[[ Data records, beginning ]]

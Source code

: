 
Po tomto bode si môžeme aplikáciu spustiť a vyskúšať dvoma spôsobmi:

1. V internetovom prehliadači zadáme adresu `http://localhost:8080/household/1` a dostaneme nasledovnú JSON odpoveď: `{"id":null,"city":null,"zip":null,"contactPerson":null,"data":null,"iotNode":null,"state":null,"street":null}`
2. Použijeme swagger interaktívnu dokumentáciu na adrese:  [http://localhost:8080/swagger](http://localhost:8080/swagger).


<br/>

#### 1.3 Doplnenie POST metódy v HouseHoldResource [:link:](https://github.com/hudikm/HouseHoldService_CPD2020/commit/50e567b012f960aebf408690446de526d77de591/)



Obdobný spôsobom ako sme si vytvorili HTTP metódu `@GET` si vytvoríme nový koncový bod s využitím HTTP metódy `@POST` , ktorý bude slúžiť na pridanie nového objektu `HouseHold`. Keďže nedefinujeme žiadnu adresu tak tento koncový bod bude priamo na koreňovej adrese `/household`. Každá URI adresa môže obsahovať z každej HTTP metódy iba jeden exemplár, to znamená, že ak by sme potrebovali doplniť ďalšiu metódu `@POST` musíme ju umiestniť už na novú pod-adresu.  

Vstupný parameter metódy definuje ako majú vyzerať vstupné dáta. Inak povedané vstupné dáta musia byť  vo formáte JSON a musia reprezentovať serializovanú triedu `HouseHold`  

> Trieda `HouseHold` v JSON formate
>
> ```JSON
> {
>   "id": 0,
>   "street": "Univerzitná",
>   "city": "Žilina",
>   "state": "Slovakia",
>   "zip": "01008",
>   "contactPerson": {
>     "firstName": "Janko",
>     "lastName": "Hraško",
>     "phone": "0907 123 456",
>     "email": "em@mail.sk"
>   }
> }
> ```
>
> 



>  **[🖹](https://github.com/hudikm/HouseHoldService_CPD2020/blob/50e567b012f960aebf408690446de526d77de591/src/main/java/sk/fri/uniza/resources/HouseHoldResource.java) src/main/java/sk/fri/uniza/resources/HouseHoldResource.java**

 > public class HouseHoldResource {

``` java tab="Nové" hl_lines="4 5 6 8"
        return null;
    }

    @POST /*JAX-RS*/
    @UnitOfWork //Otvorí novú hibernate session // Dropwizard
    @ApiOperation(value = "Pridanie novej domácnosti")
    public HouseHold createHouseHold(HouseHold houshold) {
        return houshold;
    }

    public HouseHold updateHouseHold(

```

[[ Data records, end ]]

* _About this task_
In the listing above, find every line with the word "localhost" and copy it.

* _Answer for this exercise_
1. V internetovom prehliadači zadáme adresu `http://localhost:8080/household/1` a dostaneme nasledovnú JSON odpoveď: `{"id":null,"city":null,"zip":null,"contactPerson":null,"data":null,"iotNode":null,"state":null,"street":null}`
2. Použijeme swagger interaktívnu dokumentáciu na adrese:  [http://localhost:8080/swagger](http://localhost:8080/swagger).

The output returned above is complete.